An diese Standards hält sich auch die GEPA – The Fair Trade Company mit Hauptsitz in Wuppertal, die Gründungsmitglied der WFTO ist. Pressereferentin Brigitte Frommeyer betont, dass das Unternehmen auch nach dem WFTO-Guarantee-System überprüft wird. »Dabei wird das Unternehmen als Ganzes untersucht, nicht nur einzelne Produkte. Es geht also z. B. auch um Arbeitsbedingungen hier vor Ort.« Fairness-Standards und die entsprechenden Gütesiegel gibt es ihrer Ansicht nach bereits genug. Aber aus Sicht der GEPA müsse »Fairness immer wieder neu definiert werden«. Frommeyer meint damit aber nicht, dass neue Gütesiegel etabliert werden sollten. »Ich denke, es gibt genug Standards. Schon vor Jahren klagten VerbraucherInnenorganisationen über den ›Siegeldschungel‹, der die VerbraucherInnen schnell verwirrt.«
Katrin Frank, die beim in Berlin ansässigen Verein Forum Fairer Handel für die Öffentlichkeitsarbeit zuständig ist, verweist außerdem darauf, dass es Bereiche gibt, auf die die Standards noch gar nicht umgelegt wurden, so etwa die Elektronikbranche. Aber immerhin konn-
ten neben den Siegeln für klassische Agrarprodukte aus dem Globalen Süden wie Kaffee oder Baumwolle auch für einige andere Warengruppen und Produkte Standards für fairen Handel definiert und auf dem Markt etabliert werden. Darunter allen voran die Fairtrade-Standards für Textilien, Gold, Produkte aus Wildsammlung, Kunsthandwerk oder sogar digitale Dienstleistungen.
Auch der Globale Norden – damit sind in den Handelsbeziehungen international betrachtet vergleichsweise privilegierte Staaten wie jene in Europa gemeint – ist inzwischen nicht mehr nur Zielregion des Verkaufs von fair gehandelten Produkten, sondern auch Zielregion der Sicherstellung von Standards für fairen Handel, weil deren Einhaltung auch hier nicht überall selbstverständlich ist.
WAS IST NICHT FAIR?
Frank betont zusammenfassend, »insbesondere die starken ökonomischen Kriterien unterscheiden Fair-Handels-Standards von Nachhaltigkeitszertifizierungen, denn Prinzipien wie faire (Mindest-)Preise, langfristige Lieferverträge (…)« stellen die Arbeitsbedingungen für den Menschen in den Fokus.

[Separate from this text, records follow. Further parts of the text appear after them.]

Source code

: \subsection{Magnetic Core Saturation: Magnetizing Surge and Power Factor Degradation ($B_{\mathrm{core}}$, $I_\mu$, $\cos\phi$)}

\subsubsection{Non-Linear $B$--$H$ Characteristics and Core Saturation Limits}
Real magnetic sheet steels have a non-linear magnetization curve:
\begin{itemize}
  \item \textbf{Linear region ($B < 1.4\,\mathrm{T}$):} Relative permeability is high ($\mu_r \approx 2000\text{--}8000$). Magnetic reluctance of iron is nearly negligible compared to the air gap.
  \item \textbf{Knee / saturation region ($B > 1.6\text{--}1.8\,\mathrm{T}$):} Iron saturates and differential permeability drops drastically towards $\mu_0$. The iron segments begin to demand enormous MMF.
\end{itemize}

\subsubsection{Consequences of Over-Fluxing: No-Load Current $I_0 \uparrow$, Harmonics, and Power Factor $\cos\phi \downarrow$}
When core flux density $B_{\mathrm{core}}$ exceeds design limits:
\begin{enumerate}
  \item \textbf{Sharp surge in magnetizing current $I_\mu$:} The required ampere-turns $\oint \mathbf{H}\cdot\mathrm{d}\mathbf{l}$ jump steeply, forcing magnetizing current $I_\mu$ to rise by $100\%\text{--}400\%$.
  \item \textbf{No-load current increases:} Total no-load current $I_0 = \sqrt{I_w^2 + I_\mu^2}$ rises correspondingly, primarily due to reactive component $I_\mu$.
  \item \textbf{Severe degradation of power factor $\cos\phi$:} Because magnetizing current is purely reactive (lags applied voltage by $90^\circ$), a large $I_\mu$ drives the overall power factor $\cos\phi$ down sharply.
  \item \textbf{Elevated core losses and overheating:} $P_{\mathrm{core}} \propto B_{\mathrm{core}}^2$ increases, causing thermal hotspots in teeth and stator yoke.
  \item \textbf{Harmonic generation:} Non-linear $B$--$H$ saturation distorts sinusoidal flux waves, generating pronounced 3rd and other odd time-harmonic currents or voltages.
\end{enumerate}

Allerdings gilt leider auch umgekehrt, dass die meisten Zertifikate für fairen Handel keine allzu elaborierte Definition von ökologischer Fairness beinhalten. Frommeyer etwa nennt »Klimaschutz, Klimagerechtigkeit, Anpassung an den Klimawandel« als »weiteren Punkt mit großer Aktualität«.
KETTENREAKTION
»Wichtiger als noch mehr Fairtrade-Standards wäre aus unserer Sicht ein starkes Lieferkettengesetz, das Unternehmenshaftung einschließt«, betont Frommeyer.

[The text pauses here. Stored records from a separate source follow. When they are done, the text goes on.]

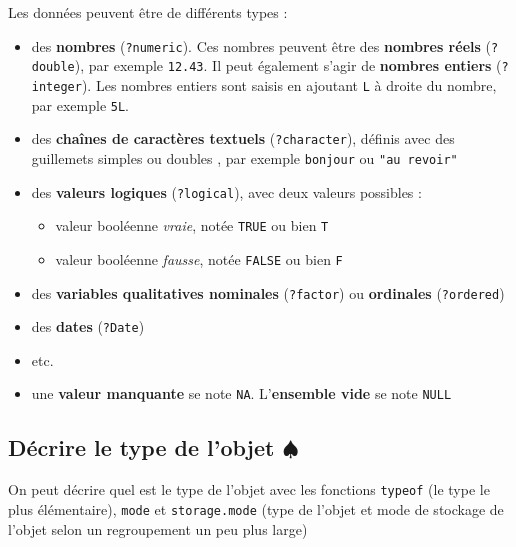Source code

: \documentclass[
]{book}
\providecommand{\tightlist}{%
  \setlength{\itemsep}{0pt}\setlength{\parskip}{0pt}}
\begin{document}
Les données peuvent être de différents types :

\begin{itemize}
\tightlist
\item
  des \textbf{nombres} (\texttt{?numeric}). Ces nombres peuvent être des \textbf{nombres réels} (\texttt{?double}), par exemple \texttt{12.43}. Il peut également s'agir de \textbf{nombres entiers} (\texttt{?integer}). Les nombres entiers sont saisis en ajoutant \texttt{L} à droite du nombre, par exemple \texttt{5L}.
\item
  des \textbf{chaînes de caractères textuels} (\texttt{?character}), définis avec des guillemets simples ou doubles , par exemple \texttt{\textquotesingle{}bonjour\textquotesingle{}} ou \texttt{"au\ revoir"}
\item
  des \textbf{valeurs logiques} (\texttt{?logical}), avec deux valeurs possibles :

  \begin{itemize}
  \tightlist
  \item
    valeur booléenne \emph{vraie}, notée \texttt{TRUE} ou bien \texttt{T}
  \item
    valeur booléenne \emph{fausse}, notée \texttt{FALSE} ou bien \texttt{F}
  \end{itemize}
\item
  des \textbf{variables qualitatives nominales} (\texttt{?factor}) ou \textbf{ordinales} (\texttt{?ordered})
\item
  des \textbf{dates} (\texttt{?Date})
\item
  etc.
\item
  une \textbf{valeur manquante} se note \texttt{NA}. L'\textbf{ensemble vide} se note \texttt{NULL}
\end{itemize}

\subsection{\texorpdfstring{Décrire le type de l'objet \(\spadesuit\)}{Décrire le type de l'objet \textbackslash spadesuit}}\label{duxe9crire-le-type-de-lobjet-spadesuit}

On peut décrire quel est le type de l'objet avec les fonctions \texttt{typeof} (le type le plus élémentaire), \texttt{mode} et \texttt{storage.mode} (type de l'objet et mode de stockage de l'objet selon un regroupement un peu plus large)
\end{document}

Sehr ähnlich beschreibt den Zweck der Fairtrade-Siegel auch Katrin Frank: »Bis Menschen- und Umweltrechte im Welthandel besser geschützt werden, braucht es den fairen Handel und seine Standards bzw. Prinzipien, die erfüllt werden müssen, damit ein Produkt als fair gekennzeichnet werden kann.« Sowohl für GEPA als auch für das Forum Fairer Handel hat daher das Zustandekommen eines starken Lieferkettengesetzes, wie es derzeit in der Europäischen Union diskutiert wird, Priorität. Deutschland hat ein neues Gesetz beschlossen, das 2023 für große Unternehmen in Kraft treten soll und explizit »erstmals klare Anforderungen für die unternehmerische Sorgfaltspflicht« formuliert und eine »Verantwortung für die gesamte Lieferkette« beinhaltet. In der Praxis muss sich dessen Umsetzung jedoch erst beweisen.

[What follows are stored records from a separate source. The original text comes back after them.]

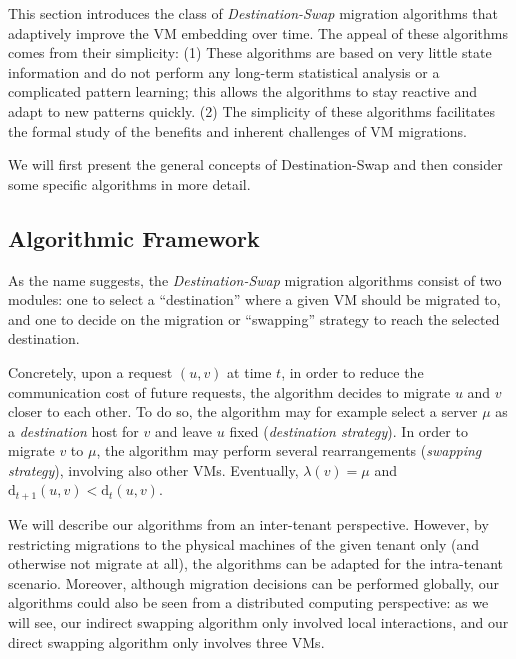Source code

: \documentclass[conference]{IEEEtran}
\newcommand{\dist}{\text{d}}
\newcommand{\cancel}[1]{}
\begin{document}
This section introduces the class of \emph{Destination-Swap} migration algorithms that adaptively improve
the VM embedding over time. The appeal of these algorithms comes from their simplicity: (1) These algorithms are based on very little
state information and do not perform any long-term statistical analysis or a complicated pattern learning; this allows the algorithms to stay reactive and
adapt to new patterns quickly. (2) The simplicity of these algorithms facilitates the formal study of the benefits and inherent challenges of
VM migrations.

We will first present the general concepts of Destination-Swap and then consider some specific algorithms in more detail.

\cancel{
The first algorithm we denote as {\sc MeetMiddle} is very simple, Upon a communication request $(u,v)$ perform local swaps (migrations) between $u$ and one of it's neighbors on the shortest path to $v$ (select that neighbor randomly with uniform distribution). make the same operation for $v$. These swaps are performed until $u$ and $v$ are neighbors.}

\subsection{Algorithmic Framework}

As the name suggests, the \emph{Destination-Swap} migration algorithms
consist of two modules: one to select a ``destination'' where a given VM should be migrated to,
and one to decide on the migration or ``swapping'' strategy to reach the selected destination.

Concretely, upon a request $(u,v)$ at time $t$,  in order to reduce the communication cost of future requests,
the algorithm decides to migrate $u$ and $v$ closer to each other. To do so, the algorithm may for example select a server $\mu$ as a \emph{destination} host for $v$ and leave $u$ fixed (\emph{destination strategy}). In order to migrate $v$ to $\mu$, the algorithm may perform several rearrangements (\emph{swapping strategy}), involving also other VMs. Eventually, $\lambda(v) = \mu$ and $\dist_{t+1}(u,v) < \dist_t(u,v)$.

We will describe our algorithms from an inter-tenant perspective. However, by restricting migrations to the physical machines of the given tenant only (and otherwise not migrate at all), the algorithms can be adapted for the intra-tenant scenario. Moreover, although migration decisions can be performed globally, our algorithms
could also be seen from a distributed computing perspective: as we will see, our indirect swapping algorithm only involved local interactions, and our direct
swapping algorithm only involves three VMs.
\end{document}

Bis dahin bleibt es den VerbraucherInnen überlassen, beim Einkauf die Latte dafür zu legen, was fair ist. Und sich die Lieferketten bei jenen Unternehmen anzusehen, die diese transparent offenlegen, ohne gesetzlich dazu verpflichtet zu sein – oder auf Kontrollsysteme zurückzugreifen, die durch robuste Gütesiegel für Standards bürgen.